Niall: "I find it hard to explain things that I've learned from experience, rather than via theory". The first time he was faced with a manager who was pitching Java as the new end all, be all, he needed to explain why Smalltalk had value. This presentation is his latest attempt at an answer - why it is that Smalltalk gives business value. He gives these talks because he would like to become more convincing, and he would like to help others become more convincing. So, he's trying to put together a set of examples that show why Smalltalk is more productive. He gave his last 'Value of Smalltalk' presentation at ESUG (PDF) three months ago, using a real commercial system as example. Now here is another, with a second real commercial example system.
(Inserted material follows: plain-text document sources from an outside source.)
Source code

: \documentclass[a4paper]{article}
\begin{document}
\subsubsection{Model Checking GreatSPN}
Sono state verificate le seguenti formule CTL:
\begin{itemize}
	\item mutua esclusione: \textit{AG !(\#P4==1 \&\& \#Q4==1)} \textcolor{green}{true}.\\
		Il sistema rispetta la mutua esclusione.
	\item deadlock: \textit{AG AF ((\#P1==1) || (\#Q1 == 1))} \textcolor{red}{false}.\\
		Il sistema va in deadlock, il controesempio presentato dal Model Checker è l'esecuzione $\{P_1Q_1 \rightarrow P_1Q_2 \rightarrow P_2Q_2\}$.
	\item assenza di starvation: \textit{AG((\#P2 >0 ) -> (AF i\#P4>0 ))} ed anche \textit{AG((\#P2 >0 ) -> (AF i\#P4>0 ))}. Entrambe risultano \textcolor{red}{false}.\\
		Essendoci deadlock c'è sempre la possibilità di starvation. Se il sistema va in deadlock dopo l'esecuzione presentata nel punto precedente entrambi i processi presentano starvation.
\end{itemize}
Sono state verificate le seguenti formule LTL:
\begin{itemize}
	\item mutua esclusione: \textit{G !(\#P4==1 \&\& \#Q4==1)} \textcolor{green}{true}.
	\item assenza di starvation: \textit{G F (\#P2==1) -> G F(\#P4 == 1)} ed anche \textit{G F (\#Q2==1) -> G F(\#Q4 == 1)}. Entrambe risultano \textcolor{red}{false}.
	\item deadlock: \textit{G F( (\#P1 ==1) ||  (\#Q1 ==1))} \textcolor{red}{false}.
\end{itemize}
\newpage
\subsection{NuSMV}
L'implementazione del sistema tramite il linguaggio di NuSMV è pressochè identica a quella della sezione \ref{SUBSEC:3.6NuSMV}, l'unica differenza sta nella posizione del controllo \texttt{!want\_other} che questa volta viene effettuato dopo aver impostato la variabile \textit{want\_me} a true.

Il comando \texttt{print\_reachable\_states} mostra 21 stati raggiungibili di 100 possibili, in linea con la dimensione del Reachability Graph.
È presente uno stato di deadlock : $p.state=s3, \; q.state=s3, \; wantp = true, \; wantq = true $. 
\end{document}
The presentation was delayed when Niall's system suddenly decided that bringing the presentation window back up from the taskbar didn't mean the audience would get to see it :) An audience volunteer provided a notebook, USB flash drives were used, and things proceeded; provided some light amusement for us.
Smalltalkers often call statically-typed languages, 'Stiffly typed languages'. This is not just abuse. (Yes it is abuse but it is abuse with a point - pointed abuse.) When Niall started in IT he bought into CMMI notions like 'Coding from a spec is like walking on water - it's easier when it's frozen'. This is for those who think that they are clever enough to get it right first time. Painful experience taught Niall he wasn't. And that his team mates and managers weren't either.
Agile says, First make it run, then make it right, last make it fast. Accept that we are unlikely to be correct right off. First make it run (i.e., wrong). Last, make it fast is just the same point. Making it fast often means making it stiff - you want to introduce hard to change things late (if at all).
Back to languages - C#, Java (etc) - stiffly typed. They are like a bad employee - hard to get them to do anything at all, harder still to make them do the right thing. The type system is the ultimate up front optimization - it reverses the agile idea - first make it fast, then make it right, last make it run last. Super process if humans could do it but they can't.
An example - an insurance system. The system had to handle personal insurance products throughout their life-cycle. Used by sales people, back office staff, analysts, and others. There were frequent changes in business logic (to improve, to deal with new law/regulations, etc). The cost of change is a key issue.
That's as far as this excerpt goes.